½ teaspoon ground black pepper

vegetable oil for grill rack

buns and desired toppings

1. Break up chuck to increase surface area for seasoning. Sprinkle salt and pepper over meat and toss lightly with hands to distribute. Divide meat into 4 equal portions (6 ounces each). With cupped hands, toss one portion back and forth to form a loose ball. Pat lightly to flatten meat into a ¾ inch thick burger that measures about 4-1/2 inches across. (Do not over-handle meat or your burger will be tough). Pressing down with your thumb, or with the back of a measuring spoon, make a ¼ inch depression in the center of each patty, creating a shallow well. (This makes them come off the grill flat, not puffed in the center). Repeat with remaining portions of meat.

2. To cook burgers on the stove: Heat a well-seasoned large cast-iron skillet over moderately high heat until it is hot, sprinkle it evenly with the coarse salt, and when the skillet is hot enough that the salt begins to color slightly, add the patties. Cook for 4 minutes on each side for medium-rare meat.

3. To cook burgers on the grill: Prepare the grill for cooking. If using a charcoal grill, open vents on the bottom of the grill, then light the charcoal using the “Szego Method”. Loosely ball five sheets of newspaper and put them in the bottom of the grill kettle. Place the lower grill over the newspaper and make a mound of charcoal in the center of the grill using about 20-25 briquettes. Light the newspaper in three or four places and monitor the flames, making sure that no pieces of burning paper fly out of the grill and checking to see that all the paper has burned and the center of the charcoal mound has ignited (it should have an orange red glow). Scrape the cooking rack and scrub with a wire brush to remove any previous grilled food. When the coals are all ignited and covered with a layer of fine gray ash (about 15 minutes after lighting), spread coals evenly over bottom of grill (one briquette deep) and hold your hand about 5 inches above the grate.

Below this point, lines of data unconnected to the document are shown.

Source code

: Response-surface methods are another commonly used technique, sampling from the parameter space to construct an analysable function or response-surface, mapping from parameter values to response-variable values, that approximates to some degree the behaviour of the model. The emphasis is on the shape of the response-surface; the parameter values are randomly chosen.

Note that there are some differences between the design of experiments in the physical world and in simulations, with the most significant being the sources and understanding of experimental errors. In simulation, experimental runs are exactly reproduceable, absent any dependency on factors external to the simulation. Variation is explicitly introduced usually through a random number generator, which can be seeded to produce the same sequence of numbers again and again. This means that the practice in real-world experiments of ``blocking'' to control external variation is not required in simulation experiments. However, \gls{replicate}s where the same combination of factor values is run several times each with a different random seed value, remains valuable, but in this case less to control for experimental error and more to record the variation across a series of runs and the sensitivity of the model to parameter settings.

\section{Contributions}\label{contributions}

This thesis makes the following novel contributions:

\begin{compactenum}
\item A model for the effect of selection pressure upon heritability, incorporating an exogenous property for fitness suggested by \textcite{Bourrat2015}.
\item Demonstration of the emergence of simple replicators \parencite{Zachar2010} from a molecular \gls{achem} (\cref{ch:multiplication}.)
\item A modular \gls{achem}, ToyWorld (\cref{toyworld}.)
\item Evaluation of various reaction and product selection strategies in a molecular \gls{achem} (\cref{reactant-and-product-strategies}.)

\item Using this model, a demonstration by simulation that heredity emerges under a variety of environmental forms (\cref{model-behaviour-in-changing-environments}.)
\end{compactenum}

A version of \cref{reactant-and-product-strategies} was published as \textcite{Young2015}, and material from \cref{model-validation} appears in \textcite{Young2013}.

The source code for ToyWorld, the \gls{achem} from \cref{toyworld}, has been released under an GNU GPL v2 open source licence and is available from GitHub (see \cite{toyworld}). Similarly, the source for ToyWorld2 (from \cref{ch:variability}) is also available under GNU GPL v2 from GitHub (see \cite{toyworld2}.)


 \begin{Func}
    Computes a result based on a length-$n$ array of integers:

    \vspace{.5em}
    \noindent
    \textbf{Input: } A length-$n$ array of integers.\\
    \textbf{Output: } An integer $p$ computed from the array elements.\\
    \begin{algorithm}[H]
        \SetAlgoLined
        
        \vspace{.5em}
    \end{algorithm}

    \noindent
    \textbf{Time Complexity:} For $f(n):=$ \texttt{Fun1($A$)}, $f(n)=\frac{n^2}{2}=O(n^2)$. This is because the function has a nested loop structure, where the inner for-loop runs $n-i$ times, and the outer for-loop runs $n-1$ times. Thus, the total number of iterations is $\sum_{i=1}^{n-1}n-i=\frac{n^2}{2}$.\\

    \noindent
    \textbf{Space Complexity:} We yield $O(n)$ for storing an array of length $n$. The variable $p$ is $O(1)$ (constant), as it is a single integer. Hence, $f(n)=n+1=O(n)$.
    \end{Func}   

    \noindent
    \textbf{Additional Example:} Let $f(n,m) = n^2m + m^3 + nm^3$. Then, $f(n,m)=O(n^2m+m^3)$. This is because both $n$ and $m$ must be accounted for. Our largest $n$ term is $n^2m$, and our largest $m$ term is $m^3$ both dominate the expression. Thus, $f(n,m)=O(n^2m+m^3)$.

The fire is medium-hot if you can hold your hand there for just 3 to 4 seconds. If more heat is needed, add 5-10 more briquettes evenly distributed over the burning coals. Oil the cleaned cooking rack lightly and put it in place above the burning coals.

3. Grill burgers, without pressing down on them, until well seared on first side, about 3-4 minutes. Flip burgers with a wide metal spatula and continue grilling, to desired doneness. On a charcoal grill that will be about 2 minutes for rare, 3 minutes for medium-rare, 4 minutes for medium or 5 minutes for well done. (A gas grill will require a minute more to reach each level of doneness). Serve immediately.

NOTE: For those who like their burgers well-done, poking a small hole in the center of the patty before cooking helps the center to cook before the edges dry out. If you are unable to grill outside, hamburgers can be grilled indoors in a heavy, well-seasoned ridged grill pan over medium high heat, turning once, for the same time period.